"Gaza is Israel's Warsaw--a vast concentration camp that confined and blockaded Palestinians," wrote Robinson in the email. "We are witness to a slow-motion process of genocide."
Two Jewish students dropped the class and filed a complaint with the UC Santa Barbara, on advice from the Simon Wiesenthal Center. Both the center and the Anti-Defamation League have characterized Robinson as an anti-Semite. Big surprise: that's how they characterize anyone that expresses disapproval over Israeli policy. The first problem with such an accusation is that it's no more anti-Semitic to critique Israeli treatment of Palestinians in Gaza than it is anti-American to criticize the torture of detainees in Guantanimo. The second problem the accusation is that Robinson is a Jew. A self-loathing Jew, perhaps? Hardly. I don't consider myself to be a self-loathing American, and I speak out on Gitmo constantly. Germans are, of course, expected to speak out against the Holocaust; is that anti-German? Are white South Africans who speak out against Apartheid anti-white?
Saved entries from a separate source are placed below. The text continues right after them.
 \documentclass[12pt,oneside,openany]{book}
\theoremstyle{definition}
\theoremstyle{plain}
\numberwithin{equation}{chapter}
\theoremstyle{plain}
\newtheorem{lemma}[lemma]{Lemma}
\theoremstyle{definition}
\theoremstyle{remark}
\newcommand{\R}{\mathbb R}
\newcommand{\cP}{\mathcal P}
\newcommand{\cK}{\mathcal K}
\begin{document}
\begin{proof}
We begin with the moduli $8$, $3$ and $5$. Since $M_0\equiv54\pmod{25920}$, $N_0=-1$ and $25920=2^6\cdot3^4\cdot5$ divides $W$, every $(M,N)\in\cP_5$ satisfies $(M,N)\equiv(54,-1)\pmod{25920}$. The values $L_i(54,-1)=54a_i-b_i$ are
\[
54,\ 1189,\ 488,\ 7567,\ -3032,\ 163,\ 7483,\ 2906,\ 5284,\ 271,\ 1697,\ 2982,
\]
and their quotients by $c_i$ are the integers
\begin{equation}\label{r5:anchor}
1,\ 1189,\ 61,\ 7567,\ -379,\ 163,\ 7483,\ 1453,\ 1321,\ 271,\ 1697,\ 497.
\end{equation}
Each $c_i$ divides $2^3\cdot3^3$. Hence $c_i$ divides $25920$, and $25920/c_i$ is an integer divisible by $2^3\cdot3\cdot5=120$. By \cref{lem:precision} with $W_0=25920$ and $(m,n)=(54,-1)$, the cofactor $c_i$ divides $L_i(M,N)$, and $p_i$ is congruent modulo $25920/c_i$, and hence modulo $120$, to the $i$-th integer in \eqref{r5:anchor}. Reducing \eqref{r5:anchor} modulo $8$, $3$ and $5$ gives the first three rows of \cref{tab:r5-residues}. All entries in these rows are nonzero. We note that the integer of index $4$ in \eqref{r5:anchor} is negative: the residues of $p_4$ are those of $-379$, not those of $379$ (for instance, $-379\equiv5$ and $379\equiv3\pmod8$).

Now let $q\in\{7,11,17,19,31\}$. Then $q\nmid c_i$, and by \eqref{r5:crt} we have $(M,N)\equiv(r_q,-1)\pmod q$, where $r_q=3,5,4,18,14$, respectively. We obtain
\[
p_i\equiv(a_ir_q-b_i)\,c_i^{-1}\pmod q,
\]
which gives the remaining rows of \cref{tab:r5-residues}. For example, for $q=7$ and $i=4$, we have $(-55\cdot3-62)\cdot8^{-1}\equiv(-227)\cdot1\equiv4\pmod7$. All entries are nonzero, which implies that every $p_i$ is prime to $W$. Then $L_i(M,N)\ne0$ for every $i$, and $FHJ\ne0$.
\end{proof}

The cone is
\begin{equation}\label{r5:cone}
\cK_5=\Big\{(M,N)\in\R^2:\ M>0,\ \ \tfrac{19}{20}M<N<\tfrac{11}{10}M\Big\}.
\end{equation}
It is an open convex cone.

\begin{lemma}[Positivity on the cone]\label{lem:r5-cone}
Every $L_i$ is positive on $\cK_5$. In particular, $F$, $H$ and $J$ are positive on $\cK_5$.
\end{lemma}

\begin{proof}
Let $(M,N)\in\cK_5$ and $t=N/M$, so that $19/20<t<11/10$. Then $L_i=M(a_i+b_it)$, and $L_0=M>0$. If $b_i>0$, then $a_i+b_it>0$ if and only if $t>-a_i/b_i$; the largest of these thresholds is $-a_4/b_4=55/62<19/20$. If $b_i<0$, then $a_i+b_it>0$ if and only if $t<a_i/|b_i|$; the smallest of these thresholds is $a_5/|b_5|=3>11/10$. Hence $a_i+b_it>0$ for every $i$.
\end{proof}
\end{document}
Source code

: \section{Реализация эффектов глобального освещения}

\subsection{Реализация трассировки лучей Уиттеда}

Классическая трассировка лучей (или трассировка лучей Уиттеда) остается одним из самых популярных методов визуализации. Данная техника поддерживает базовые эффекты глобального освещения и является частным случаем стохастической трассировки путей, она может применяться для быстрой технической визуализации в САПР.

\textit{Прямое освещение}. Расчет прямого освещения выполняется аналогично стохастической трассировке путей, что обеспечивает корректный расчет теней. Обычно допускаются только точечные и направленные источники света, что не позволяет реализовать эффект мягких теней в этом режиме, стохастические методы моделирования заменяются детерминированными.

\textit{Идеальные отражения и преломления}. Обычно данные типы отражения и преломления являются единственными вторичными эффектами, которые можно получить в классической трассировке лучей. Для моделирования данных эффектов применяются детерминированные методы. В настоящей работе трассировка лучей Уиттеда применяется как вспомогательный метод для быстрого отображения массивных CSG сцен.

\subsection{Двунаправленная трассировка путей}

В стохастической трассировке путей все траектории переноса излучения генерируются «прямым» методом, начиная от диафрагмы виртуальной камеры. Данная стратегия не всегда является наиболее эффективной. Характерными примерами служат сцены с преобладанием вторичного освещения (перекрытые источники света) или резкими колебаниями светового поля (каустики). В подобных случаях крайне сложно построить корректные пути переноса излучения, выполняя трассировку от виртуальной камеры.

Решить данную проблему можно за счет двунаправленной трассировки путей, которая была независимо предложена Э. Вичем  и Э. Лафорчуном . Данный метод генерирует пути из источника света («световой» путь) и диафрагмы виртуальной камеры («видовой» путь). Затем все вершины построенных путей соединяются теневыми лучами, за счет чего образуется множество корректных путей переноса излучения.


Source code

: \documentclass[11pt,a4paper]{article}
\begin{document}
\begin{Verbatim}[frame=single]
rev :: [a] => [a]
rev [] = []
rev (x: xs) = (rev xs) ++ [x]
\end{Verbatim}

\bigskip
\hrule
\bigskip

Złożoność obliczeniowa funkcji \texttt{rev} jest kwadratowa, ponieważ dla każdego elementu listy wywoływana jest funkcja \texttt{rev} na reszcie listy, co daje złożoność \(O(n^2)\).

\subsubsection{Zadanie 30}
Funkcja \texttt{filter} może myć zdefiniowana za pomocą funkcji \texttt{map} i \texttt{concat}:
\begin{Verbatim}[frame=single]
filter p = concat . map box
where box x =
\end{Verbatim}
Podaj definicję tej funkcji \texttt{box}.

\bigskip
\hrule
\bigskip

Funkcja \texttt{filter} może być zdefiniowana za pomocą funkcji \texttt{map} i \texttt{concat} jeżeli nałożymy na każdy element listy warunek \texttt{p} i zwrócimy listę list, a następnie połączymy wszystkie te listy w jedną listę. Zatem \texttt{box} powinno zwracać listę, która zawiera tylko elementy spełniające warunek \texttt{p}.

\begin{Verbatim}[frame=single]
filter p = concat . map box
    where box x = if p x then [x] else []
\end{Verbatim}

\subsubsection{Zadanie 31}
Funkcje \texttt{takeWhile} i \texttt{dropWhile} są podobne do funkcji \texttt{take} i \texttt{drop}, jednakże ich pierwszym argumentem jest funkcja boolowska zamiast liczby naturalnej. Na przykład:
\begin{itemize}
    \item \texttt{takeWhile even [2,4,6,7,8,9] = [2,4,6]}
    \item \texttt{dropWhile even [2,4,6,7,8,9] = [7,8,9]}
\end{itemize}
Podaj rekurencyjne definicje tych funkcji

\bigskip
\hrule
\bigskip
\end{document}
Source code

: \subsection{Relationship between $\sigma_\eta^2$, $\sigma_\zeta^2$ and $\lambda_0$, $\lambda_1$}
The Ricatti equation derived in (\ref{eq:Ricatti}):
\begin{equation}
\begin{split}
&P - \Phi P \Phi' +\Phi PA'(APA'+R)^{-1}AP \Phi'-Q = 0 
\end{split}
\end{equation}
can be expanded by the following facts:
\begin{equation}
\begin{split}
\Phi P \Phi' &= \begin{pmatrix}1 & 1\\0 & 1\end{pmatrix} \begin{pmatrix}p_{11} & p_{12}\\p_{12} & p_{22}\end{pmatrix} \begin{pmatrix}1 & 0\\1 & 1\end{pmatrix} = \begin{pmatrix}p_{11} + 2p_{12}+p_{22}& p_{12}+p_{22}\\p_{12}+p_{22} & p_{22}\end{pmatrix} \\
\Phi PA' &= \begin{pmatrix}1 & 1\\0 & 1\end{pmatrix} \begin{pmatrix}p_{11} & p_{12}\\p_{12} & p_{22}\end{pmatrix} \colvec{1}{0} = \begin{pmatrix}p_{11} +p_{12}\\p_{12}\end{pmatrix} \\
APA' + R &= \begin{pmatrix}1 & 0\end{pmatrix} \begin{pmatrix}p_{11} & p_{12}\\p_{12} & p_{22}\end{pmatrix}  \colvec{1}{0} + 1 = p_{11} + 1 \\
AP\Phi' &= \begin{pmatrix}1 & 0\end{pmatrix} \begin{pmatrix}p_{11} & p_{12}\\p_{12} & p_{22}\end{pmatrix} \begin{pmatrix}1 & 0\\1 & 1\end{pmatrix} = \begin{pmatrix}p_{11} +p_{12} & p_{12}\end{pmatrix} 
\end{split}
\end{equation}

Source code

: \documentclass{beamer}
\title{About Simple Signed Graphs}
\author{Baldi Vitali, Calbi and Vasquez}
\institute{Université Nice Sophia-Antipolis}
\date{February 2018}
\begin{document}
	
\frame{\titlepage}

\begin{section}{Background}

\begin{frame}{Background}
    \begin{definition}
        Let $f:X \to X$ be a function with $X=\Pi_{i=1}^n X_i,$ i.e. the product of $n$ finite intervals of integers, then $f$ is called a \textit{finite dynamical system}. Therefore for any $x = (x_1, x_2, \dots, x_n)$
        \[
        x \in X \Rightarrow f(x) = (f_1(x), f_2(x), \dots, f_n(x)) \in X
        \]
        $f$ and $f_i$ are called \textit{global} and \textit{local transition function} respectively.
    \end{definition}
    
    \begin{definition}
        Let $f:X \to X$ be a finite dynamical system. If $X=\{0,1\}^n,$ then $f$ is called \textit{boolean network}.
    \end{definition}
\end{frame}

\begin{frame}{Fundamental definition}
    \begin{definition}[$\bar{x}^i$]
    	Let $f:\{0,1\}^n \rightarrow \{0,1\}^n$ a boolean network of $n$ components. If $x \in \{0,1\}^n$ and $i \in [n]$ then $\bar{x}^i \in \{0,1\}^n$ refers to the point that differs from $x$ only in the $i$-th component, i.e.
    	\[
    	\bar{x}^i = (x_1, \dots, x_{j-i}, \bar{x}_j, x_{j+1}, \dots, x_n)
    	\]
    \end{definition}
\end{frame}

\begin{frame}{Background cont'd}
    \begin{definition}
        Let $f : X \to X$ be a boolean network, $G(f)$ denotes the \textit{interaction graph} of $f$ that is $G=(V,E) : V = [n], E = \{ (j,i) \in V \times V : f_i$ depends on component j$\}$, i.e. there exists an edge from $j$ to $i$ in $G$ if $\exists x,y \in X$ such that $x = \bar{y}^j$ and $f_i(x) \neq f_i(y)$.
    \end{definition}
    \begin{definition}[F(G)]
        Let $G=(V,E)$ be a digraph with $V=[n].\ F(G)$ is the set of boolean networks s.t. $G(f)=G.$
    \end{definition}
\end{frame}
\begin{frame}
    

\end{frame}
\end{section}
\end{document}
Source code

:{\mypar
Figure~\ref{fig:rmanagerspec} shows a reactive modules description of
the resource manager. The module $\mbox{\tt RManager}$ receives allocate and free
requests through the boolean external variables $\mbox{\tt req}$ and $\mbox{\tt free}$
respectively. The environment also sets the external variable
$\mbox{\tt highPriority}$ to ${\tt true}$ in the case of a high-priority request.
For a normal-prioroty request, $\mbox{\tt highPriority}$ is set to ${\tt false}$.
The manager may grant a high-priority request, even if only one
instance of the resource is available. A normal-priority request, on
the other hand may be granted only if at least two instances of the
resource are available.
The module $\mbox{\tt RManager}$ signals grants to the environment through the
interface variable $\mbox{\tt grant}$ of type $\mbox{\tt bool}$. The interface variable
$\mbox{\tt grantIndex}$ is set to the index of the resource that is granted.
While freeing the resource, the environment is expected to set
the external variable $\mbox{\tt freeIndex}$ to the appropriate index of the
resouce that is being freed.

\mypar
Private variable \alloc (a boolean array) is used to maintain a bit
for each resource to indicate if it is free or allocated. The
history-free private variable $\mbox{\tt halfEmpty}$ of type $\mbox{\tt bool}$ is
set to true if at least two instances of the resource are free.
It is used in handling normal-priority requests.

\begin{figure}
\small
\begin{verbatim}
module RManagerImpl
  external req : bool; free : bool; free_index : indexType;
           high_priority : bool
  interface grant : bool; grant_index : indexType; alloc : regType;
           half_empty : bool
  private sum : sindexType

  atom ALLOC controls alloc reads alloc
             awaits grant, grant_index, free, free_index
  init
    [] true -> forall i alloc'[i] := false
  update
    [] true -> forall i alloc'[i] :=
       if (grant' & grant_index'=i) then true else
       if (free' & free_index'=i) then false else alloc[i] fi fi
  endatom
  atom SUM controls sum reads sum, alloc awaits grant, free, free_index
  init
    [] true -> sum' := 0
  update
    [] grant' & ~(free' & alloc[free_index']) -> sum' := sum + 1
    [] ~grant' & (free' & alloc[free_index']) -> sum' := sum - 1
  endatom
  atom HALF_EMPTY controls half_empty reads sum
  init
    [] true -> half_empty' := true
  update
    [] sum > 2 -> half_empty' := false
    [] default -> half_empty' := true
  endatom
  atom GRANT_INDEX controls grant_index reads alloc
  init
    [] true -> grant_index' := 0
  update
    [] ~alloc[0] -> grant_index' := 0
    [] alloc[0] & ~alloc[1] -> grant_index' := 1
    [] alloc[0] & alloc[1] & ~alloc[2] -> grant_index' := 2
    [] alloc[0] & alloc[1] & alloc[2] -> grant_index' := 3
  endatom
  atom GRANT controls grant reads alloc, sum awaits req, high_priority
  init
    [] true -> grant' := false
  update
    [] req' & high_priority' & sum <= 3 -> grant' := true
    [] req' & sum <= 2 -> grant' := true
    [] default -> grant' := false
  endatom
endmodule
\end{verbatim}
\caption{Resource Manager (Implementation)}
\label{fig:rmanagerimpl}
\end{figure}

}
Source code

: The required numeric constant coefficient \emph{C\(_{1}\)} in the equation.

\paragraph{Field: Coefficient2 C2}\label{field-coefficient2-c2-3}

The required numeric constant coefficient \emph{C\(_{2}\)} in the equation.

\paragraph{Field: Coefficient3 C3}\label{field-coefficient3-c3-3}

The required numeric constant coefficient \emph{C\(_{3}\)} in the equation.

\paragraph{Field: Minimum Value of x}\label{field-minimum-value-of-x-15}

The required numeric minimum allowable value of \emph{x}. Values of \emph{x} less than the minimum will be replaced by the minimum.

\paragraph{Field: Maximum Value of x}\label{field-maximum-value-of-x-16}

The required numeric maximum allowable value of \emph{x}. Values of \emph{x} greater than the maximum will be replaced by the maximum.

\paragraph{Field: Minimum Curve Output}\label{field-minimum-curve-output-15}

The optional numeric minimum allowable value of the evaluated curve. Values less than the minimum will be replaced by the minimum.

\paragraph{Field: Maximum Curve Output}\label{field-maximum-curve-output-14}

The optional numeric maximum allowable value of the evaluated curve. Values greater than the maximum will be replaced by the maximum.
The charge of anti-semitism is damned silly and those who make it against Robinson would do well to remember the words of Hermann Goering, who used the same tool on an unsuspecting Germany:
"[T]he people can always be brought to the bidding of the leaders. That is easy. All you have to do is to tell them they are being attacked, and denounce the pacifists for lack of patriotism and exposing the country to danger. It works the same in any country."
Although I am not a Jew, I reject the notion that my criticisms of the Israeli policy on the Palestinians is in any way anti-Semitic. It's not even anti-Israel. Like Robinson, I have compared the ethnic cleansing taking place in Gaza right now with the Nazis marginalizing and terrorizing the Jewish people, first in Germany, and then later througout Europe. And while the truth is that the current Israeli Gaza policy is nearer to South African Apartheid than the Holocaust, it seems to be escalating rapidly. Having corralled 1.5 million people in an area that's about 139 square miles (less than 15% the size of California's bustling Orange County, home to just over 3 million people), the Israel has gone beyond its historic treatment of the Palestinians, which more closely paralleled South African Apartheid (Olmert referred to treatment of Palestinians in the West Bank as a "pogrom"), thus justifying Robinson's characterization of Gaza as "Israel's Warsaw." And while Israel has yet to begin a program of rapid extermination, its slow, relentless ethnic cleansing of Palestinians from the population of Israel has been going on for far too long to be dismissed as unintentional or accidental.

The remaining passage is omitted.